PROBLEM REQUIREMENTS:
The lines below that include the word "label" are to be reported.

WORKING DATA:
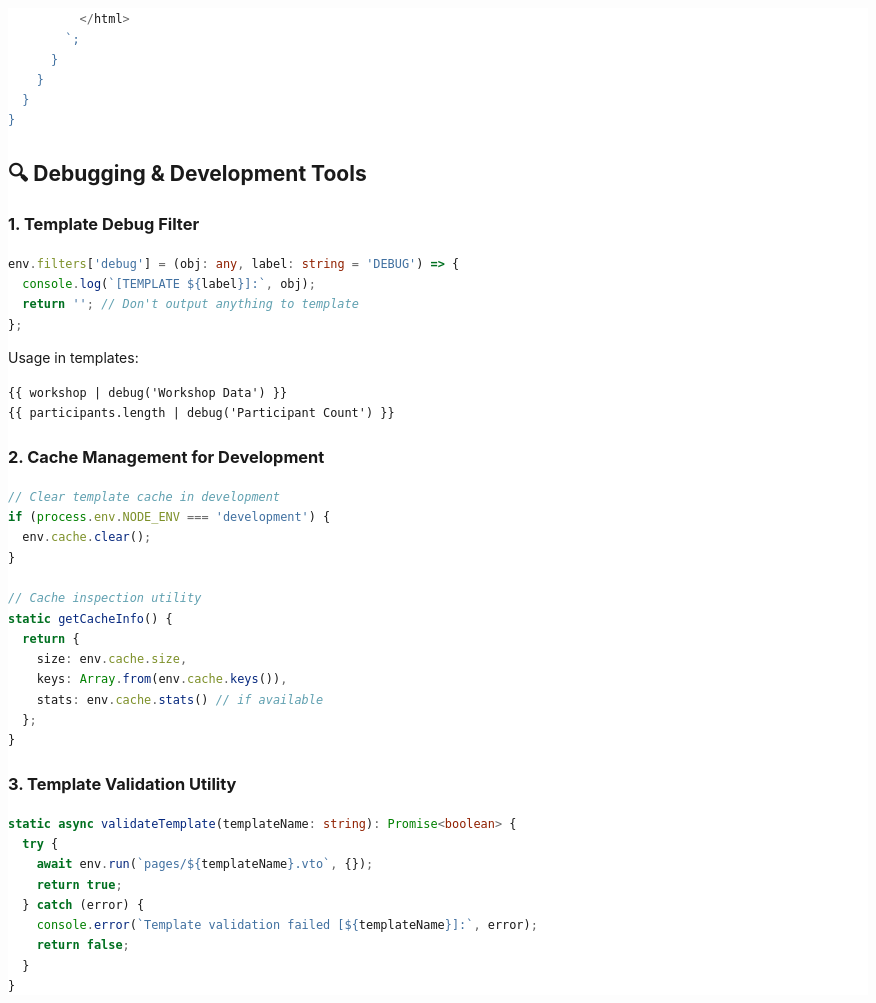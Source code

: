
 ```typescript
          </html>
        `;
      }
    }
  }
}
```

## 🔍 Debugging & Development Tools

### 1. Template Debug Filter
```typescript
env.filters['debug'] = (obj: any, label: string = 'DEBUG') => {
  console.log(`[TEMPLATE ${label}]:`, obj);
  return ''; // Don't output anything to template
};
```

Usage in templates:
```html
{{ workshop | debug('Workshop Data') }}
{{ participants.length | debug('Participant Count') }}
```

### 2. Cache Management for Development
```typescript
// Clear template cache in development
if (process.env.NODE_ENV === 'development') {
  env.cache.clear();
}

// Cache inspection utility
static getCacheInfo() {
  return {
    size: env.cache.size,
    keys: Array.from(env.cache.keys()),
    stats: env.cache.stats() // if available
  };
}
```

### 3. Template Validation Utility
```typescript
static async validateTemplate(templateName: string): Promise<boolean> {
  try {
    await env.run(`pages/${templateName}.vto`, {});
    return true;
  } catch (error) {
    console.error(`Template validation failed [${templateName}]:`, error);
    return false;
  }
}
```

EXERCISE SOLUTION:
env.filters['debug'] = (obj: any, label: string = 'DEBUG') => {
  console.log(`[TEMPLATE ${label}]:`, obj);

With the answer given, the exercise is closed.